March 01, 2013 @ (United States)

Tags: aunt's, July


Okay soooo......it was like July, last summer and i went to my aunt's for two weeks. When i was there i met this good looking guy and we started talking after i saw him at a bball game. He asked for my number and you already know i wasn't missing that opportunity!After i left we started talkin ALOT(from 9 in the morning till like maybe 2 or 3 a.m. the next day). Well in the beginning of September (on my bday) he FINALLY asked me out.
To me, he was the sweetest kid ever with smarts and a bball career on his hands (he was invited to a NIKE camp only for the top..100 players in the state i think?)Then school started up again and he was tellin me how all these different girls were tryin to flirt with him (remember this was a long distance relationship) and stuff. And my dumb self believein him smh.
Well a few months down the road that fool starts talkin about this friend of his, whos a girl, of course i think nothin of it. Then he broke up with me the weekend after Thanksgiving, for her..and im like WOW! did i really not see these signs that were RIGHT under my nose.
He'd talk about that girl all the time..but thats not the worst part. HE EXPECTED US TO STILL BE FRIENDS....come on now you've gotta be kidding! Plus the whole time i was with him he was lyin. He told me he was in honor classes..his report card said ffffff so obviously not! And he also was talkin about how he was 'sooo kool' and crap...doubt it considering he had like 50 followers on twitter...I just think u shouldnt have to lie about yourself to boost your ego...u definitely turn out looking even more stupid wen everyone finds out the truth.


       

Jennifer

January 31, 2013 @ (United States)

Tags: (gay, boyfriend, bestfriend, mutual)

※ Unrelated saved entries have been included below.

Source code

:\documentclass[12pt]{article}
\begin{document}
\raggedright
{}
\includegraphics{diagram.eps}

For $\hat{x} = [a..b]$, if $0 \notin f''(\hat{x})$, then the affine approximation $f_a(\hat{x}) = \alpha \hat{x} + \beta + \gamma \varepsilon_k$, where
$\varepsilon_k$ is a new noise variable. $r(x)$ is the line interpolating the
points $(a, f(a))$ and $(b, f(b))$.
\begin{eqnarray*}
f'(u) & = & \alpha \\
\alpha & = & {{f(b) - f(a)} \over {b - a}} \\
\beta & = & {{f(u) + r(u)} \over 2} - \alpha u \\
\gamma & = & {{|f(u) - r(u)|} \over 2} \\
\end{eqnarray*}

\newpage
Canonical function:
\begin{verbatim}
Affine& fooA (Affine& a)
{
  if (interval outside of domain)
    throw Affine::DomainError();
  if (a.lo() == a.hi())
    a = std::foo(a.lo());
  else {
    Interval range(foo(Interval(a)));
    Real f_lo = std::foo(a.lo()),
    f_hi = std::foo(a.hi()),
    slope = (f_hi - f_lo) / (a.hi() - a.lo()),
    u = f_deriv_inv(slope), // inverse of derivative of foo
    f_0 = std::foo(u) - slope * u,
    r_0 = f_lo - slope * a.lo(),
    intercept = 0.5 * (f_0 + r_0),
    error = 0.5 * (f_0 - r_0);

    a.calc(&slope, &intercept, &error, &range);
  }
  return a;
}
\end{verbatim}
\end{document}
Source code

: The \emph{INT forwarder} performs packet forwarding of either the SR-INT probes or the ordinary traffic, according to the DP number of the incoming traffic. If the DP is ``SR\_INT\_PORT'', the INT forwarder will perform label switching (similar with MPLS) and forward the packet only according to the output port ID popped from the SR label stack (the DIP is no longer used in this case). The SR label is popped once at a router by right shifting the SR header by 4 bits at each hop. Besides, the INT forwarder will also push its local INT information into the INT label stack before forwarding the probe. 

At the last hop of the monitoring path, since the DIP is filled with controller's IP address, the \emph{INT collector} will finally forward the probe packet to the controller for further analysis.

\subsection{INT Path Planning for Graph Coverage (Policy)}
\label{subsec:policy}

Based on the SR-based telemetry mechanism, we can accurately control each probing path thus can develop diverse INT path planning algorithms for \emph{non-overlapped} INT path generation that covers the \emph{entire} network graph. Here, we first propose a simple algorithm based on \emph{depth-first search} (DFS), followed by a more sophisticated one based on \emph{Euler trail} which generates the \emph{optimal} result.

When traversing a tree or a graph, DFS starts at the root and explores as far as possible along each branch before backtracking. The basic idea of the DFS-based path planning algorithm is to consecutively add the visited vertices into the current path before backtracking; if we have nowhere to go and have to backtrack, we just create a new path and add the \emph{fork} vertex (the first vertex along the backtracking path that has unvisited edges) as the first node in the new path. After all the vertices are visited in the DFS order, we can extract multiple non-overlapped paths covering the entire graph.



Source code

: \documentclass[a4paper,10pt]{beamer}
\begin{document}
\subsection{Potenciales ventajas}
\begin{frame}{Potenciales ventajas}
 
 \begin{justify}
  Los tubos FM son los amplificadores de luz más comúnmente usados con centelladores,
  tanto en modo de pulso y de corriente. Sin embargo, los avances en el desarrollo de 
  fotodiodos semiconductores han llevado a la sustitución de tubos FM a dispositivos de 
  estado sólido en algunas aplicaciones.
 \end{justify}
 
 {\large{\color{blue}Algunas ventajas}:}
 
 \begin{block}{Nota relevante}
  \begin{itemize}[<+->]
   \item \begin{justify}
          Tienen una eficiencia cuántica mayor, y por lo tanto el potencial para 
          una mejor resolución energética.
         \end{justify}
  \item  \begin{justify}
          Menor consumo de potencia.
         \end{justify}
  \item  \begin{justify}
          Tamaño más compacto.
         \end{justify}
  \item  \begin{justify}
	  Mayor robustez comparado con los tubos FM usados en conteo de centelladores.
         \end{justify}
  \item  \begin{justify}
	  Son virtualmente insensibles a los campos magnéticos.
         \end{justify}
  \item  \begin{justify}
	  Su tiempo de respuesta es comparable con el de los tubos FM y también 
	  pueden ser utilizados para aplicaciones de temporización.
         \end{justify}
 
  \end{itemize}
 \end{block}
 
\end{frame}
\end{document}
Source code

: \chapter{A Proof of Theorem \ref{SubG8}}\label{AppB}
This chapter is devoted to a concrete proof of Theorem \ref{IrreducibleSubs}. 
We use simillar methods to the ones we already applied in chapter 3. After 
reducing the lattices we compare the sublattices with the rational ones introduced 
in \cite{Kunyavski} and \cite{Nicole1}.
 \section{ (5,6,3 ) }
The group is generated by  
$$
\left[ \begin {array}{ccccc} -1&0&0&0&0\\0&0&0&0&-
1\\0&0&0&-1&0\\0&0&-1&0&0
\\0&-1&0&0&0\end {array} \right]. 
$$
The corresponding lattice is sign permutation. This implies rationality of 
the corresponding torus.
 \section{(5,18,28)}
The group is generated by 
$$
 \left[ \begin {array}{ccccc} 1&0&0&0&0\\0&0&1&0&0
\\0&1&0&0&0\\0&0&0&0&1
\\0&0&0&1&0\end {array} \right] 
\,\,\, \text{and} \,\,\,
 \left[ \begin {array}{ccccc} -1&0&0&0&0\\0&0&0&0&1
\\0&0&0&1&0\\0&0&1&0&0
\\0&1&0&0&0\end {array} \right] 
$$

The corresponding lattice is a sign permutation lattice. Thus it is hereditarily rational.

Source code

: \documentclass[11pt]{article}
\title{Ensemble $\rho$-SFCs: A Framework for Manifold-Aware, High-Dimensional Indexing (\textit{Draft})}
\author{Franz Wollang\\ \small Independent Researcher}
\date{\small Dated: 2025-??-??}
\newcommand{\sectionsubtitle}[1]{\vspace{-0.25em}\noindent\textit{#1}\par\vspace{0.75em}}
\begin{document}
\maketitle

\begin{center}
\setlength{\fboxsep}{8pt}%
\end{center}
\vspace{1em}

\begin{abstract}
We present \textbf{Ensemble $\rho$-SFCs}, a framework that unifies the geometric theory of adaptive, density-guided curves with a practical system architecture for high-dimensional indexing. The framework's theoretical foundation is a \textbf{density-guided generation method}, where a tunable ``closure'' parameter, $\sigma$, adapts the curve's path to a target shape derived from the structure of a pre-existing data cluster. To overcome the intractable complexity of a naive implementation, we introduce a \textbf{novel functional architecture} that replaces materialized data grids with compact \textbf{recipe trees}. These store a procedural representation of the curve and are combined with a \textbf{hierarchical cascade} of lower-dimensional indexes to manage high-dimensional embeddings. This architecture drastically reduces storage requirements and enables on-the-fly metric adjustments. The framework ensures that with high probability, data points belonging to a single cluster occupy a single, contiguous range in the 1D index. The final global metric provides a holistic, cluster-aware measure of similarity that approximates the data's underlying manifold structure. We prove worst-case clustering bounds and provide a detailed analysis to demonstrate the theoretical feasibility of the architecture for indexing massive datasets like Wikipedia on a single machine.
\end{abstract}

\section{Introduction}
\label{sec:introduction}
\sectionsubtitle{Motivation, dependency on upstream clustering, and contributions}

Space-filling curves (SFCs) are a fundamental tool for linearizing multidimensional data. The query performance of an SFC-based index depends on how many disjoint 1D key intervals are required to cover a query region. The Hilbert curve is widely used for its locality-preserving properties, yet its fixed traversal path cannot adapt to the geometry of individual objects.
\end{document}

My name is Jennifer and I am 18 years old. About a year a go, my best friend of 2 years finally asked me out and I couldn't have been happier. We spend an amazing 9 months together until something happened in November. We were having a bit of a hiccup in our relationship. Just a little lack of communication but nothing big. I told him we needed to talk things out, so we went out for coffee the morning of the 27th.
That's when he dumped me hard, saying that he just didn't like me anymore, and had no feelings for me. It was completely out of the blue. I was distraught for about 2 weeks until he finally told me he was gay. I felt horrible, that I might have done something to cause it, or I made him turn gay. But he assured me that it was always a thought in his head but never wanted to tell me to spare my feelings.
I'll admit- things were awkward for a week or two but then we immediately returned to being best friends, and we were inseparable again. I also started hanging out with our other mutual friend, he was funny and smart and we really got along well.
Well about 2 weeks ago our mutual friend decided to tell me he was gay. I began to panic, thinking that something was up, but my ex was very consoling to say that everything was fine and there was nothing between the two of them- they were just friends and got along well because they had enough in common.
Easy enough right? Well wrong. The mutual friend let the cat out of the bag that he and my ex-boyfriend started dating a month after he dumped me.
So I was not only dumped for someone else, it was for our mutual best friend... who was a guy.
And now I'm not speaking to either of them because I feel betrayed that they would go behind my back like that. I told them everything and they kept that huge secret from me for about 3 months.
Anyone know what to do?
-Jennifer


       

Korallet

January 31, 2013 @ (Somewhere)

Tags: The other woman


Okay so I meet this guy at this party I was at. We started to hit things off great. Our relationship lasted for a good two and a half weeks, that's when "N" decided that it was time to call things off, I was fine with his decisions because I wasn't emotionally attached to him yet. I started to wonder why he had broken up with me because things seemed to be going great. I started to chat up with some of my friends about possible reasons why he had ended it, and in this situation having a extremely noisy best-friend, she was about to dig up details from friends of mutual friends. Apparently while we were dating he was seeing this other woman. I didn't let the situation bother me. A couple weeks past and me and my brother went shopping for my mothers birthday present, that's when I saw "N" there with what I think was the other woman. I decided to confront her too tell her that if he cheated on me, he would possibly cheat on her. After telling her that she is better off without him, she called me a fat ugly whore. That's when my time bomb ticked and I screamed at her that she was the other woman that ruin our relationship. Turns out they had been dating for two years, and I was indeed that other woman who had made their relationship unstable. I died of complete shame, to make things worse she and "N" were ganging up on me with very nasty words, so my brother which neither of them had ever met, had to come to my rescue by punching "N" and had to pretend to be my so call "New Boyfriend" so I had some sort of dignity left letting them and the other twenty passer byers think that I wasn't some crazy girl who was still waiting for "N" to take me back. Not only had I caused a scene that day, my brother had to pretend to be boyfriend ( Awkward and GROSS!)


       

Molly

January 25, 2013 @ (New Jersey)

Tags: Mat


I always knew my relationship with my jackass ex boyfriend Matthew would not work out... He was always an asshole yet I stupidly fell for him anyway.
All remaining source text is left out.